▸ **Data for the task**
§
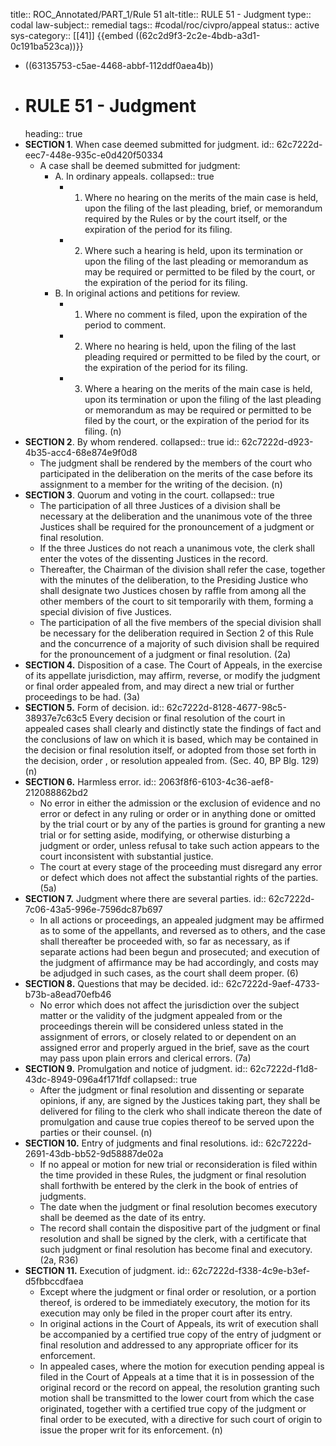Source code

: title:: ROC_Annotated/PART_1/Rule 51
alt-title:: RULE 51 - Judgment
type:: codal
law-subject:: remedial
tags:: #codal/roc/civpro/appeal
status:: active
sys-category:: [[41]]
{{embed ((62c2d9f3-2c2e-4bdb-a3d1-0c191ba523ca))}}

- ((63135753-c5ae-4468-abbf-112ddf0aea4b))
- # RULE 51 - Judgment
  heading:: true
- **SECTION 1**. When case deemed submitted for judgment.
  id:: 62c7222d-eec7-448e-935c-e0d420f50334
	- A case shall be deemed submitted for judgment:
		- A. In ordinary appeals.
		  collapsed:: true
			- 1) Where no hearing on the merits of the main case is held, upon the filing of the last pleading, brief, or memorandum required by the Rules or by the court itself, or the expiration of the period for its filing.
			- 2) Where such a hearing is held, upon its termination or upon the filing of the last pleading or memorandum as may be required or permitted to be filed by the court, or the expiration of the period for its filing.
		- B. In original actions and petitions for review.
			- 1) Where no comment is filed, upon the expiration of the period to comment.
			- 2) Where no hearing is held, upon the filing of the last pleading required or permitted to be filed by the court, or the expiration of the period for its filing.
			- 3) Where a hearing on the merits of the main case is held, upon its termination or upon the filing of the last pleading or memorandum as may be required or permitted to be filed by the court, or the expiration of the period for its filing. (n)
- **SECTION 2**. By whom rendered.
  collapsed:: true
  id:: 62c7222d-d923-4b35-acc4-68e874e9f0d8
	- The judgment shall be rendered by the members of the court who participated in the deliberation on the merits of the case before its assignment to a member for the writing of the decision. (n)
- **SECTION 3**. Quorum and voting in the court.
  collapsed:: true
	- The participation of all three Justices of a division shall be necessary at the deliberation and the unanimous vote of the three Justices shall be required for the pronouncement of a judgment or final resolution.
	- If the three Justices do not reach a unanimous vote, the clerk shall enter the votes of the dissenting Justices in the record.
	- Thereafter, the Chairman of the division shall refer the case, together with the minutes of the deliberation, to the Presiding Justice who shall designate two Justices chosen by raffle from among all the other members of the court to sit temporarily with them, forming a special division of five Justices.
	- The participation of all the five members of the special division shall be necessary for the deliberation required in Section 2 of this Rule and the concurrence of a majority of such division shall be required for the pronouncement of a judgment or final resolution. (2a)
- **SECTION 4.** Disposition of a case. 
  The Court of Appeals, in the exercise of its appellate jurisdiction, may affirm, reverse, or modify the judgment or final order appealed from, and may direct a new trial or further proceedings to be had. (3a)
- **SECTION 5.** Form of decision.
  id:: 62c7222d-8128-4677-98c5-38937e7c63c5
  Every decision or final resolution of the court in appealed cases shall clearly and distinctly state the findings of fact and the conclusions of law on which it is based, which may be contained in the decision or final resolution itself, or adopted from those set forth in the decision, order , or resolution appealed from. (Sec. 40, BP Blg. 129) (n)
- **SECTION 6.** Harmless error.
  id:: 2063f8f6-6103-4c36-aef8-212088862bd2
	- No error in either the admission or the exclusion of evidence and no error or defect in any ruling or order or in anything done or omitted by the trial court or by any of the parties is ground for granting a new trial or for setting aside, modifying, or otherwise disturbing a judgment or order, unless refusal to take such action appears to the court inconsistent with substantial justice.
	- The court at every stage of the proceeding must disregard any error or defect which does not affect the substantial rights of the parties. (5a)
- **SECTION 7.** Judgment where there are several parties.
  id:: 62c7222d-7c06-43a5-996e-7596dc87b697
	- In all actions or proceedings, an appealed judgment may be affirmed as to some of the appellants, and reversed as to others, and the case shall thereafter be proceeded with, so far as necessary, as if separate actions had been begun and prosecuted; and execution of the judgment of affirmance may be had accordingly, and costs may be adjudged in such cases, as the court shall deem proper. (6)
- **SECTION 8.** Questions that may be decided.
  id:: 62c7222d-9aef-4733-b73b-a8ead70efb46
	- No error which does not affect the jurisdiction over the subject matter or the validity of the judgment appealed from or the proceedings therein will be considered unless stated in the assignment of errors, or closely related to or dependent on an assigned error and properly argued in the brief, save as the court may pass upon plain errors and clerical errors. (7a)
- **SECTION 9.** Promulgation and notice of judgment.
  id:: 62c7222d-f1d8-43dc-8949-096a4f171fdf
  collapsed:: true
	- After the judgment or final resolution and dissenting or separate opinions, if any, are signed by the Justices taking part, they shall be delivered for filing to the clerk who shall indicate thereon the date of promulgation and cause true copies thereof to be served upon the parties or their counsel. (n)
- **SECTION 10.** Entry of judgments and final resolutions.
  id:: 62c7222d-2691-43db-bb52-9d58887de02a
	- If no appeal or motion for new trial or reconsideration is filed within the time provided in these Rules, the judgment or final resolution shall forthwith be entered by the clerk in the book of entries of judgments.
	- The date when the judgment or final resolution becomes executory shall be deemed as the date of its entry.
	- The record shall contain the dispositive part of the judgment or final resolution and shall be signed by the clerk, with a certificate that such judgment or final resolution has become final and executory. (2a, R36)
- **SECTION 11.** Execution of judgment.
  id:: 62c7222d-f338-4c9e-b3ef-d5fbbccdfaea
	- Except where the judgment or final order or resolution, or a portion thereof, is ordered to be immediately executory, the motion for its execution may only be filed in the proper court after its entry.
	- In original actions in the Court of Appeals, its writ of execution shall be accompanied by a certified true copy of the entry of judgment or final resolution and addressed to any appropriate officer for its enforcement.
	- In appealed cases, where the motion for execution pending appeal is filed in the Court of Appeals at a time that it is in possession of the original record or the record on appeal, the resolution granting such motion shall be transmitted to the lower court from which the case originated, together with a certified true copy of the judgment or final order to be executed, with a directive for such court of origin to issue the proper writ for its enforcement. (n)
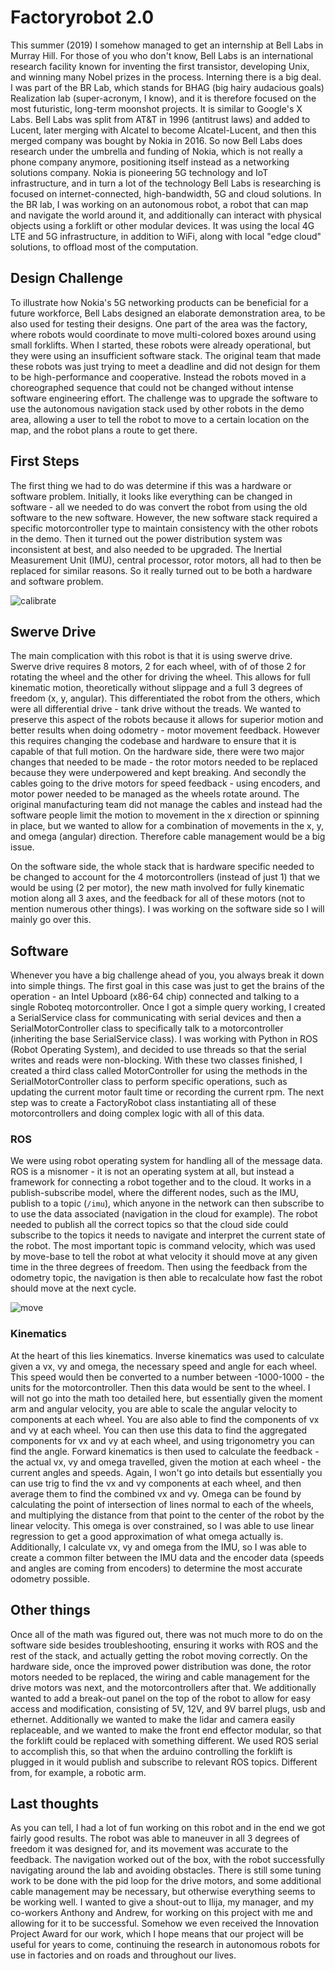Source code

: # Factoryrobot 2.0

This summer (2019) I somehow managed to get an internship at Bell Labs in Murray Hill. For those of you who don't know, Bell Labs is an international research facility known for inventing the first transistor, developing Unix, and winning many Nobel prizes in the process. Interning there is a big deal. I was part of the BR Lab, which stands for BHAG (big hairy audacious goals) Realization lab (super-acronym, I know), and it is therefore focused on the most futuristic, long-term moonshot projects. It is similar to Google's X Labs. Bell Labs was split from AT&T in 1996 (antitrust laws) and added to Lucent, later merging with Alcatel to become Alcatel-Lucent, and then this merged company was bought by Nokia in 2016. So now Bell Labs does research under the umbrella and funding of Nokia, which is not really a phone company anymore, positioning itself instead as a networking solutions company. Nokia is pioneering 5G technology and IoT infrastructure, and in turn a lot of the technology Bell Labs is researching is focused on internet-connected, high-bandwidth, 5G and cloud solutions. In the BR lab, I was working on an autonomous robot, a robot that can map and navigate the world around it, and additionally can interact with physical objects using a forklift or other modular devices. It was using the local 4G LTE and 5G infrastructure, in addition to WiFi, along with local "edge cloud" solutions, to offload most of the computation.

## Design Challenge

To illustrate how Nokia's 5G networking products can be beneficial for a future workforce, Bell Labs designed an elaborate demonstration area, to be also used for testing their designs. One part of the area was the factory, where robots would coordinate to move multi-colored boxes around using small forklifts. When I started, these robots were already operational, but they were using an insufficient software stack. The original team that made these robots was just trying to meet a deadline and did not design for them to be high-performance and cooperative. Instead the robots moved in a choreographed sequence that could not be changed without intense software engineering effort. The challenge was to upgrade the software to use the autonomous navigation stack used by other robots in the demo area, allowing a user to tell the robot to move to a certain location on the map, and the robot plans a route to get there.

## First Steps

The first thing we had to do was determine if this was a hardware or software problem. Initially, it looks like everything can be changed in software - all we needed to do was convert the robot from using the old software to the new software. However, the new software stack required a specific motorcontroller type to maintain consistency with the other robots in the demo. Then it turned out the power distribution system was inconsistent at best, and also needed to be upgraded. The Inertial Measurement Unit (IMU), central processor, rotor motors, all had to then be replaced for similar reasons. So it really turned out to be both a hardware and software problem.

<img src="https://cdn.joshuaschmidt.tech/blogfiles/5d65d1159f2764f31cc05070/d7482960-c92e-11e9-a93d-2f87021913f1/original" alt="calibrate" class="img-fluid" data-width="1280" data-height="720">

## Swerve Drive

The main complication with this robot is that it is using swerve drive. Swerve drive requires 8 motors, 2 for each wheel, with of of those 2 for rotating the wheel and the other for driving the wheel. This allows for full kinematic motion, theoretically without slippage and a full 3 degrees of freedom (x, y, angular). This differentiated the robot from the others, which were all differential drive - tank drive without the treads. We wanted to preserve this aspect of the robots because it allows for superior motion and better results when doing odometry - motor movement feedback. However this requires changing the codebase and hardware to ensure that it is capable of that full motion. On the hardware side, there were two major changes that needed to be made - the rotor motors needed to be replaced because they were underpowered and kept breaking. And secondly the cables going to the drive motors for speed feedback - using encoders, and motor power needed to be managed as the wheels rotate around. The original manufacturing team did not manage the cables and instead had the software people limit the motion to movement in the x direction or spinning in place, but we wanted to allow for a combination of movements in the x, y, and omega (angular) direction. Therefore cable management would be a big issue.

On the software side, the whole stack that is hardware specific needed to be changed to account for the 4 motorcontrollers (instead of just 1) that we would be using (2 per motor), the new math involved for fully kinematic motion along all 3 axes, and the feedback for all of these motors (not to mention numerous other things). I was working on the software side so I will mainly go over this.

## Software

Whenever you have a big challenge ahead of you, you always break it down into simple things. The first goal in this case was just to get the brains of the operation - an Intel Upboard (x86-64 chip) connected and talking to a single Roboteq motorcontroller. Once I got a simple query working, I created a SerialService class for communicating with serial devices and then a SerialMotorController class to specifically talk to a motorcontroller (inheriting the base SerialService class). I was working with Python in ROS (Robot Operating System), and decided to use threads so that the serial writes and reads were non-blocking. With these two classes finished, I created a third class called MotorController for using the methods in the SerialMotorController class to perform specific operations, such as updating the current motor fault time or recording the current rpm. The next step was to create a FactoryRobot class instantiating all of these motorcontrollers and doing complex logic with all of this data.

### ROS

We were using robot operating system for handling all of the message data. ROS is a misnomer - it is not an operating system at all, but instead a framework for connecting a robot together and to the cloud. It works in a publish-subscribe model, where the different nodes, such as the IMU, publish to a topic (`/imu`), which anyone in the network can then subscribe to to use the data associated (navigation in the cloud for example). The robot needed to publish all the correct topics so that the cloud side could subscribe to the topics it needs to navigate and interpret the current state of the robot. The most important topic is command velocity, which was used by move-base to tell the robot at what velocity it should move at any given time in the three degrees of freedom. Then using the feedback from the odometry topic, the navigation is then able to recalculate how fast the robot should move at the next cycle.

<img src="https://cdn.joshuaschmidt.tech/blogfiles/5d65d1159f2764f31cc05070/be7e5620-c92e-11e9-a93d-2f87021913f1/original" alt="move" class="img-fluid" data-width="1280" data-height="720">

### Kinematics

At the heart of this lies kinematics. Inverse kinematics was used to calculate given a vx, vy and omega, the necessary speed and angle for each wheel. This speed would then be converted to a number between -1000-1000 - the units for the motorcontroller. Then this data would be sent to the wheel. I will not go into the math too detailed here, but essentially given the moment arm and angular velocity, you are able to scale the angular velocity to components at each wheel. You are also able to find the components of vx and vy at each wheel. You can then use this data to find the aggregated components for vx and vy at each wheel, and using trigonometry you can find the angle. Forward kinematics is then used to calculate the feedback - the actual vx, vy and omega travelled, given the motion at each wheel - the current angles and speeds. Again, I won't go into details but essentially you can use trig to find the vx and vy components at each wheel, and then average them to find the combined vx and vy. Omega can be found by calculating the point of intersection of lines normal to each of the wheels, and multiplying the distance from that point to the center of the robot by the linear velocity. This omega is over constrained, so I was able to use linear regression to get a good approximation of what omega actually is. Additionally, I calculate vx, vy and omega from the IMU, so I was able to create a common filter between the IMU data and the encoder data (speeds and angles are coming from encoders) to determine the most accurate odometry possible.

## Other things

Once all of the math was figured out, there was not much more to do on the software side besides troubleshooting, ensuring it works with ROS and the rest of the stack, and actually getting the robot moving correctly. On the hardware side, once the improved power distribution was done, the rotor motors needed to be replaced, the wiring and cable management for the drive motors was next, and the motorcontrollers after that. We additionally wanted to add a break-out panel on the top of the robot to allow for easy access and modification, consisting of 5V, 12V, and 9V barrel plugs, usb and ethernet. Additionally we wanted to make the lidar and camera easily replaceable, and we wanted to make the front end effector modular, so that the forklift could be replaced with something different. We used ROS serial to accomplish this, so that when the arduino controlling the forklift is plugged in it would publish and subscribe to relevant ROS topics. Different from, for example, a robotic arm.

## Last thoughts

As you can tell, I had a lot of fun working on this robot and in the end we got fairly good results. The robot was able to maneuver in all 3 degrees of freedom it was designed for, and its movement was accurate to the feedback. The navigation worked out of the box, with the robot successfully navigating around the lab and avoiding obstacles. There is still some tuning work to be done with the pid loop for the drive motors, and some additional cable management may be necessary, but otherwise everything seems to be working well. I wanted to give a shout-out to Ilija, my manager, and my co-workers Anthony and Andrew, for working on this project with me and allowing for it to be successful. Somehow we even received the Innovation Project Award for our work, which I hope means that our project will be useful for years to come, continuing the research in autonomous robots for use in factories and on roads and throughout our lives.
§
▸ **What to produce**
Return, unchanged, the run of lines above that opens with the line containing "- A. In ordinary appeals." and closes with the line containing "- 1) Where no hearing". Include both.

▸ **Response area**
		- A. In ordinary appeals.
		  collapsed:: true
			- 1) Where no hearing on the merits of the main case is held, upon the filing of the last pleading, brief, or memorandum required by the Rules or by the court itself, or the expiration of the period for its filing.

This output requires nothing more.